Work instructions —
What number of lines in the records below hold the word "komennolla"? Give that number alone.

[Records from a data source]

* * *

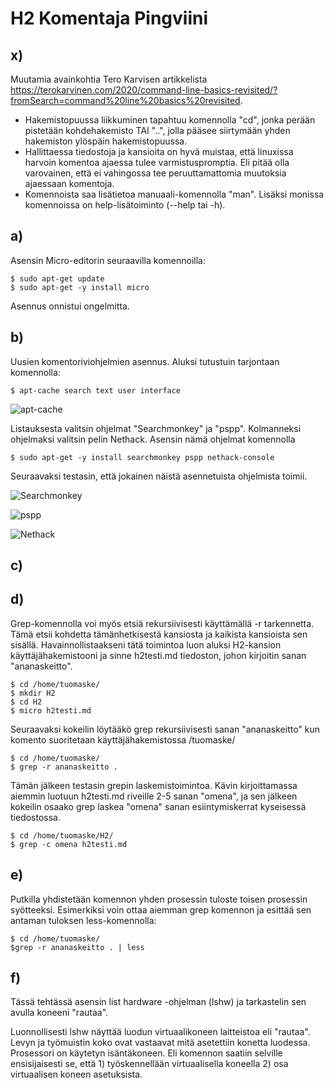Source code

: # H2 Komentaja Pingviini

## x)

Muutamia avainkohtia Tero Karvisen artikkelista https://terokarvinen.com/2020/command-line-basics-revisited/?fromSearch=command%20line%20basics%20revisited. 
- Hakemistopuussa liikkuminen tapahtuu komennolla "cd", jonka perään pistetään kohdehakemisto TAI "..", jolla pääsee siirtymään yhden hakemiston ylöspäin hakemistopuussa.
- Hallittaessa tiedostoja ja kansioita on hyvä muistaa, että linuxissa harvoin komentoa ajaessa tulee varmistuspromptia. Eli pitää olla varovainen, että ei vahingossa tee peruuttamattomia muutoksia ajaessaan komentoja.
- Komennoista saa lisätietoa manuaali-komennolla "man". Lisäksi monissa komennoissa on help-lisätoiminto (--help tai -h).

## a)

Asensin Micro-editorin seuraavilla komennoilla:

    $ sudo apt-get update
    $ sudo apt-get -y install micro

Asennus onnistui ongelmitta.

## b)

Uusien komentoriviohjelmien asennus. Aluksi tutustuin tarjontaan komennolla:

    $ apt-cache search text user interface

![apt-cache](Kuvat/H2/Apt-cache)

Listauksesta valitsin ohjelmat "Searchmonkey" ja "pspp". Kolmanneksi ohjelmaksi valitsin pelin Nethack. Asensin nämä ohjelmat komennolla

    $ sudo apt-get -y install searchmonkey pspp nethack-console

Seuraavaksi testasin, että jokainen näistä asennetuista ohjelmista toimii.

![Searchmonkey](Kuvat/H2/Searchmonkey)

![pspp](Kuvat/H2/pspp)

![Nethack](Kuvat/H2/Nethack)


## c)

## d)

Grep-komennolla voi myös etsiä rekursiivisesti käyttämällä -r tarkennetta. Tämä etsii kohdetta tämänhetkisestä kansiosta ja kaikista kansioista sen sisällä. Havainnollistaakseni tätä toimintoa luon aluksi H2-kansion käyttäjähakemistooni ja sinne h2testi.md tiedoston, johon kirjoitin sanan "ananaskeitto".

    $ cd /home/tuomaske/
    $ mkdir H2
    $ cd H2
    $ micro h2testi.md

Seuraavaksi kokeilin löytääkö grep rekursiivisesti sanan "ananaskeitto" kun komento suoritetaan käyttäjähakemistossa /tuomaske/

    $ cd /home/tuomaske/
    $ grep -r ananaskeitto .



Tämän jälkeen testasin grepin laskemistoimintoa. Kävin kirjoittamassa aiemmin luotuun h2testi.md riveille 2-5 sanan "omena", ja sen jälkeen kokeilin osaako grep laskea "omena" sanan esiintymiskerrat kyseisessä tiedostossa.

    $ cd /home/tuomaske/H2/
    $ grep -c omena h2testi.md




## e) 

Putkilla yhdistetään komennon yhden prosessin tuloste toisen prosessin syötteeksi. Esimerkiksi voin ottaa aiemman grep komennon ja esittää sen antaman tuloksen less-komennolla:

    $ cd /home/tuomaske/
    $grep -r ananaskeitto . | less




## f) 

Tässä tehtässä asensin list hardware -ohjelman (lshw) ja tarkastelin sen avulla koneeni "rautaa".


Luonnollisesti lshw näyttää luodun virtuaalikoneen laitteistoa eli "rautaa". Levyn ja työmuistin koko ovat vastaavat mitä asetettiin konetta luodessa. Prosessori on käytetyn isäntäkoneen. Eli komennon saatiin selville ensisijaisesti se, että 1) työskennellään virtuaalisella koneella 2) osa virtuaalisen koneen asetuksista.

* * *

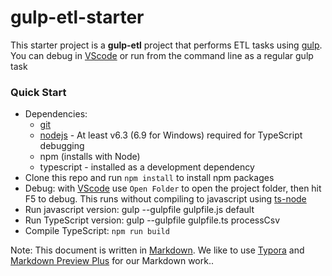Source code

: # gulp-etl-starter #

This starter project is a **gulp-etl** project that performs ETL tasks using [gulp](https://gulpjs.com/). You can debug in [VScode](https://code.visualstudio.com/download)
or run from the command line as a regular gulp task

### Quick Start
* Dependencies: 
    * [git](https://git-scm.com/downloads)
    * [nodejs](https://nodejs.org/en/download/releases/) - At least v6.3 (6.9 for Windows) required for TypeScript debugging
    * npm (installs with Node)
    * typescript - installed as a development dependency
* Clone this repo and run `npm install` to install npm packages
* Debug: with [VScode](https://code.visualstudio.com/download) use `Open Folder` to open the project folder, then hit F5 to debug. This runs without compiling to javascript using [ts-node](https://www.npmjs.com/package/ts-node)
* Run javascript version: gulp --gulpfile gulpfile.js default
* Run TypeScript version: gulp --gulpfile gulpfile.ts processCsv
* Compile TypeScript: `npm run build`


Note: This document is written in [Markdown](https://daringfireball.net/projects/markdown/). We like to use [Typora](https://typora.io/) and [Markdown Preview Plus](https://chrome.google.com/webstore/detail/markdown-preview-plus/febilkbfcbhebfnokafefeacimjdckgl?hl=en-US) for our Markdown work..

* * *

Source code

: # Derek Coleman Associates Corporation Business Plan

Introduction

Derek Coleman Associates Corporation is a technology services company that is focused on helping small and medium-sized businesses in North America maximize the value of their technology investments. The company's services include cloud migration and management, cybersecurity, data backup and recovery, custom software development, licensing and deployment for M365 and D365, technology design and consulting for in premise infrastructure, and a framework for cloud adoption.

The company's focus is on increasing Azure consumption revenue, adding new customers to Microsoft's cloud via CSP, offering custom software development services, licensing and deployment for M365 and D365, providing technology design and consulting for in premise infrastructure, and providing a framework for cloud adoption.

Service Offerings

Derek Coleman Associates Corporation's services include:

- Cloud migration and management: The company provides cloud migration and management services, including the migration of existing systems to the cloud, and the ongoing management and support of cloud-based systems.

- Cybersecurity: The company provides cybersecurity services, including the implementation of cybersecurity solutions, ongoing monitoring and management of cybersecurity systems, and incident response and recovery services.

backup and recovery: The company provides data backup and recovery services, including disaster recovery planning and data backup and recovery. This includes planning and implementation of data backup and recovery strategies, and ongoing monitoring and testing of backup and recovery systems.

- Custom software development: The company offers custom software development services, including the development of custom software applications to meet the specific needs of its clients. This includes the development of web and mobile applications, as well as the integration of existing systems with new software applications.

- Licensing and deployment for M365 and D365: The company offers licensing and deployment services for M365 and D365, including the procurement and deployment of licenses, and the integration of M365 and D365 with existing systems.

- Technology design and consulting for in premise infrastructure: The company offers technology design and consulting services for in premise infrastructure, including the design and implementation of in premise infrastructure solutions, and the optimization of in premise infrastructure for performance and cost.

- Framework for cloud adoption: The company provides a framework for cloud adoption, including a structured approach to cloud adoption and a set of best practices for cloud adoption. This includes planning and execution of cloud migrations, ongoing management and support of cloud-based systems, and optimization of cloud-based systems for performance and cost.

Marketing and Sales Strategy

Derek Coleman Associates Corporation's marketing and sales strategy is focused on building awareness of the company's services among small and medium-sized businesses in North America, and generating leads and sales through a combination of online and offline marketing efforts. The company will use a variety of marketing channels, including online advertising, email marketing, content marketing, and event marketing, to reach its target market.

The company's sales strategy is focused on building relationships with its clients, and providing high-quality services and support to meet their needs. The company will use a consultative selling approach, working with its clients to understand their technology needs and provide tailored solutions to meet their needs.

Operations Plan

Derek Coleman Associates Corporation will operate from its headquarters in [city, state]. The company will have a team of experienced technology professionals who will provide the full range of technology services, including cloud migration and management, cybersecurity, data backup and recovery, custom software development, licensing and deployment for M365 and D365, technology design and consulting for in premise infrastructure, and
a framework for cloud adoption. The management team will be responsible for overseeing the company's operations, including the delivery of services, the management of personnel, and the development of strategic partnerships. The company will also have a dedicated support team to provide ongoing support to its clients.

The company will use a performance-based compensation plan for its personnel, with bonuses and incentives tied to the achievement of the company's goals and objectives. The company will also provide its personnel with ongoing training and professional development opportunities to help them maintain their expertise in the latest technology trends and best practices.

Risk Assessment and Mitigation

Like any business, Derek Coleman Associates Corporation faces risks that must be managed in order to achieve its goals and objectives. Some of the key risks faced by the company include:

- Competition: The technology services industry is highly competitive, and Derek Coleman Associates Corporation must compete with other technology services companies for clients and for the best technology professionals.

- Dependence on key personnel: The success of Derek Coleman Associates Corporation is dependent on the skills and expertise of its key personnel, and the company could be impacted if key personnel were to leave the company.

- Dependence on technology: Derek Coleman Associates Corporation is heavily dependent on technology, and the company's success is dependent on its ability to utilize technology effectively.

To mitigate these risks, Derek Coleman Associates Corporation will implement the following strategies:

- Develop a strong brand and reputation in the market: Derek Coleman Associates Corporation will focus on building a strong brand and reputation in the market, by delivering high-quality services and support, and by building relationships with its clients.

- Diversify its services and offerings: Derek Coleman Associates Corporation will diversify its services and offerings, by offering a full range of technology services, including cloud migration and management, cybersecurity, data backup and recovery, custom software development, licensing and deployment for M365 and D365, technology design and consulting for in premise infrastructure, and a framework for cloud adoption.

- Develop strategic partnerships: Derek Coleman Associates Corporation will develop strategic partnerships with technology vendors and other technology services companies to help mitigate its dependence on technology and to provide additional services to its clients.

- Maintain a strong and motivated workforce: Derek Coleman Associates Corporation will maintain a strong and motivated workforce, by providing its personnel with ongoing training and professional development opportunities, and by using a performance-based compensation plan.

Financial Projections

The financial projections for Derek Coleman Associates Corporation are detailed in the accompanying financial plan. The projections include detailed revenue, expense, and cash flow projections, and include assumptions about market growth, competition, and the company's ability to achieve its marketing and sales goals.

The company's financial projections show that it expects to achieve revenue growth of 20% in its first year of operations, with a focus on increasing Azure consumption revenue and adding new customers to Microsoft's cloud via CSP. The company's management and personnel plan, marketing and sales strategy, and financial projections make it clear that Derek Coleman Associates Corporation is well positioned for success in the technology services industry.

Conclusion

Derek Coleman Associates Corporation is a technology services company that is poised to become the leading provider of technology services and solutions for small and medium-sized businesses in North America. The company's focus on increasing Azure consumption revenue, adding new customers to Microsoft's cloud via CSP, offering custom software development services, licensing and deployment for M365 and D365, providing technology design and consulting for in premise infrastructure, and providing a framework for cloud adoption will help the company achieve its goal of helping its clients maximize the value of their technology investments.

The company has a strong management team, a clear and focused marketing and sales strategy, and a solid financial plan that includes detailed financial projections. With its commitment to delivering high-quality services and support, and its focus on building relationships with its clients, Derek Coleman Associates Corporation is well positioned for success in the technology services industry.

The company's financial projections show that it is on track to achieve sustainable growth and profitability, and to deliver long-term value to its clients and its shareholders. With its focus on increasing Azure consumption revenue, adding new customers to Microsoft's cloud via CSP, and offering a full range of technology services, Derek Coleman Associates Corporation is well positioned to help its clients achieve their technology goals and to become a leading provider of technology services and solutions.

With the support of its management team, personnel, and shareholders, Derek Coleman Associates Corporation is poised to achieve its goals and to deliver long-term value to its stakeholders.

* * *

Answer to the problem —
6